A8 — Does our composite predict an external work-test score?

Context

Anthropic and OpenAI jointly run a Stage-3 stream called Megastream, which uses a 5-hour research-engineering takehome test to evaluate applicants. The takehome was designed independently of MATS's rubric. Because it's an external criterion — produced by a process not derived from ours — it's a rare opportunity to ask: does our composite score correlate with someone else's measure of research-engineering ability?

MATS (Machine Alignment, Transparency & Security) is an AI safety research fellowship that places ~120 fellows with ~100 mentors per cohort. Cohort 10.0 ran in summer 2026 and was the first cohort with a centralized application review instead of decentralized stream-specific review. This analysis is part of a broader effort to evaluate the 10.0 process and inform the design of 11.0 (autumn 2026).

How the 10.0 selection pipeline worked (click to expand)

The 10.0 pipeline in brief. ~2,200 people applied. Each applicant went through three stages:

  1. Stage 1 — submitted background / experience / motivation, picked which research tracks they were interested in (Empirical, Policy & Strategy, Technical Governance, Theory, Compute Infrastructure). An LLM screen filtered out applicants who clearly didn't meet a minimum bar, and produced advisory per-stream recommendations.
  2. Stage 2 — applicants who passed Stage 1 had their materials scored by LLM-graded rubrics. The empirical track used a composite score combining Research Skills, Technical Execution (split into MLE, SWE, Math sub-scores), and Soft Skills. The top ~600 by composite advanced to Stage 3.
  3. Stage 3 — applicants chose specific mentors / "streams" to apply to. Each stream reviewed its applicants and produced a ranked list. Top-ranked applicants got offers; lower-ranked got waitlisted. ~120 offers were made.

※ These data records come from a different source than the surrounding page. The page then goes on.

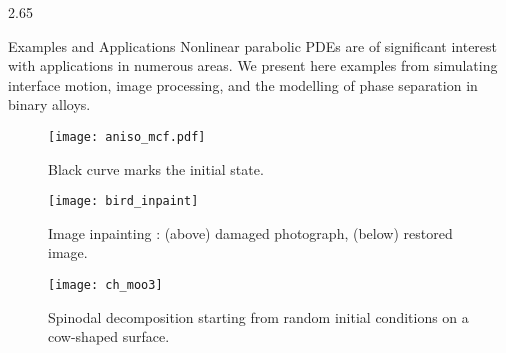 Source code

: \documentclass[]{beamer} %
\newlength{\onecolwid}
\begin{document}
\begin{frame}[t]
\begin{columns}[t]
\begin{column}{2.65\onecolwid}
\vspace{-0.15in}
\begin{block}{Examples and Applications}
Nonlinear parabolic PDEs are of significant interest with applications in numerous areas. 
We present here examples from simulating interface motion, image processing, and the modelling of phase separation in binary alloys.
\vspace{-.15in}
	\begin{figure}
		\begin{minipage}{0.85\onecolwid}\centering
\texttt{[image: aniso\_mcf.pdf]}
			\caption{Black curve marks the initial state.}
		\end{minipage}
		\begin{minipage}{0.80\onecolwid}\centering 
\texttt{[image: bird\_inpaint]}
	\caption{Image inpainting \cite{Schonlieb2011}: (above) damaged photograph, (below) restored image.}
		\end{minipage}
		\begin{minipage}{0.85\onecolwid}\centering
\texttt{[image: ch\_moo3]}
			\caption{Spinodal decomposition starting from random initial conditions on a cow-shaped surface.}
		\end{minipage}
	\end{figure}
\end{block}
				
			\end{column} %
			

\end{columns}
\end{frame}
\end{document}
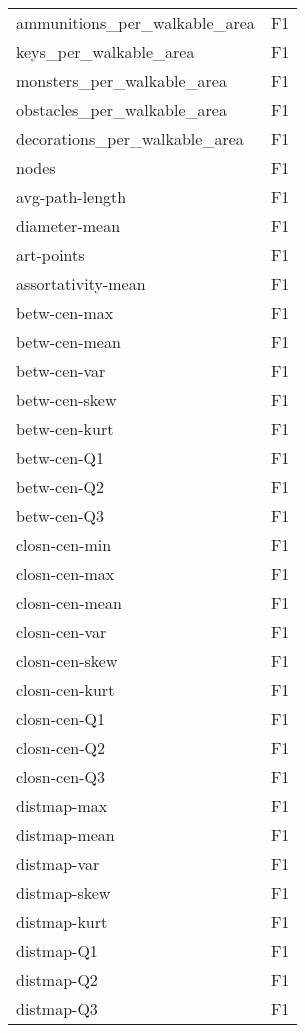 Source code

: \documentclass{report}
\begin{document}
\begin{longtable}{ll}
	ammunitions\_per\_walkable\_area &             F1 \\
	keys\_per\_walkable\_area        &             F1 \\
	monsters\_per\_walkable\_area    &             F1 \\
	obstacles\_per\_walkable\_area   &             F1 \\
	decorations\_per\_walkable\_area &             F1 \\
	nodes                         &             F1 \\
	avg-path-length               &             F1 \\
	diameter-mean                 &             F1 \\
	art-points                    &             F1 \\
	assortativity-mean            &             F1 \\
	betw-cen-max                  &             F1 \\
	betw-cen-mean                 &             F1 \\
	betw-cen-var                  &             F1 \\
	betw-cen-skew                 &             F1 \\
	betw-cen-kurt                 &             F1 \\
	betw-cen-Q1                   &             F1 \\
	betw-cen-Q2                   &             F1 \\
	betw-cen-Q3                   &             F1 \\
	closn-cen-min                 &             F1 \\
	closn-cen-max                 &             F1 \\
	closn-cen-mean                &             F1 \\
	closn-cen-var                 &             F1 \\
	closn-cen-skew                &             F1 \\
	closn-cen-kurt                &             F1 \\
	closn-cen-Q1                  &             F1 \\
	closn-cen-Q2                  &             F1 \\
	closn-cen-Q3                  &             F1 \\
	distmap-max                   &             F1 \\
	distmap-mean                  &             F1 \\
	distmap-var                   &             F1 \\
	distmap-skew                  &             F1 \\
	distmap-kurt                  &             F1 \\
	distmap-Q1                    &             F1 \\
	distmap-Q2                    &             F1 \\
	distmap-Q3                    &             F1 \\
\end{longtable}
\end{document}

For the empirical track, the composite formula is 0.50·RS + 0.35·TE + 0.15·SS, where TE = 0.50·MLE + 0.30·SWE + 0.20·Math. A "relevance multiplier" (Direct=1.0 / Adjacent=0.85 / Distant=0.60) is applied to Research Skills based on how the applicant's experience matches the streams they applied to.

Outcome definitions (click to expand)

Outcome definitions used throughout these analyses:

Context on Megastream and AFP

Megastream reviewed all ~600 Stage-3 empirical applicants and sent the takehome to ~80–112 of them; ~87 completed it. AFP (Anthropic Fellows Program) is a parallel program Anthropic runs; some MATS applicants were also considered via AFP. AFP-only applicants ('Considering via AFP' status) did not take the MATS Megastream takehome and are excluded from this analysis.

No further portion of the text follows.